▶ _THE TASK_: With pictures excluded, output exactly the lines that run from the first line of the data below through the line containing "- Enemy health".

Dataset entries

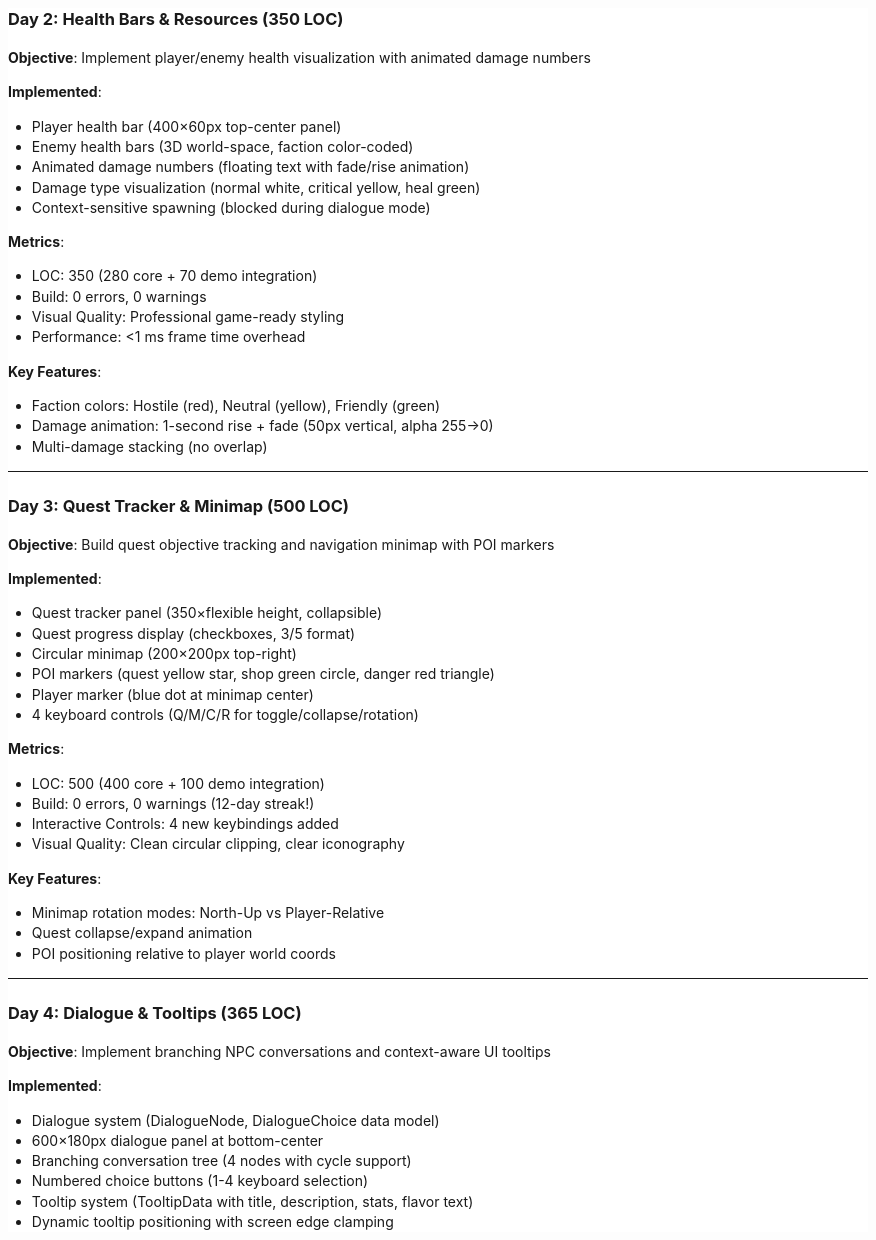 
### Day 2: Health Bars & Resources (350 LOC)
**Objective**: Implement player/enemy health visualization with animated damage numbers

**Implemented**:
- Player health bar (400×60px top-center panel)
- Enemy health bars (3D world-space, faction color-coded)
- Animated damage numbers (floating text with fade/rise animation)
- Damage type visualization (normal white, critical yellow, heal green)
- Context-sensitive spawning (blocked during dialogue mode)

**Metrics**:
- LOC: 350 (280 core + 70 demo integration)
- Build: 0 errors, 0 warnings
- Visual Quality: Professional game-ready styling
- Performance: <1 ms frame time overhead

**Key Features**:
- Faction colors: Hostile (red), Neutral (yellow), Friendly (green)
- Damage animation: 1-second rise + fade (50px vertical, alpha 255→0)
- Multi-damage stacking (no overlap)

---

### Day 3: Quest Tracker & Minimap (500 LOC)
**Objective**: Build quest objective tracking and navigation minimap with POI markers

**Implemented**:
- Quest tracker panel (350×flexible height, collapsible)
- Quest progress display (checkboxes, 3/5 format)
- Circular minimap (200×200px top-right)
- POI markers (quest yellow star, shop green circle, danger red triangle)
- Player marker (blue dot at minimap center)
- 4 keyboard controls (Q/M/C/R for toggle/collapse/rotation)

**Metrics**:
- LOC: 500 (400 core + 100 demo integration)
- Build: 0 errors, 0 warnings (12-day streak!)
- Interactive Controls: 4 new keybindings added
- Visual Quality: Clean circular clipping, clear iconography

**Key Features**:
- Minimap rotation modes: North-Up vs Player-Relative
- Quest collapse/expand animation
- POI positioning relative to player world coords

---

### Day 4: Dialogue & Tooltips (365 LOC)
**Objective**: Implement branching NPC conversations and context-aware UI tooltips

**Implemented**:
- Dialogue system (DialogueNode, DialogueChoice data model)
- 600×180px dialogue panel at bottom-center
- Branching conversation tree (4 nodes with cycle support)
- Numbered choice buttons (1-4 keyboard selection)
- Tooltip system (TooltipData with title, description, stats, flavor text)
- Dynamic tooltip positioning with screen edge clamping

▶ _PROBLEM SOLUTION_:
### Day 2: Health Bars & Resources (350 LOC)
**Objective**: Implement player/enemy health visualization with animated damage numbers

**Implemented**:
- Player health bar (400×60px top-center panel)
- Enemy health bars (3D world-space, faction color-coded)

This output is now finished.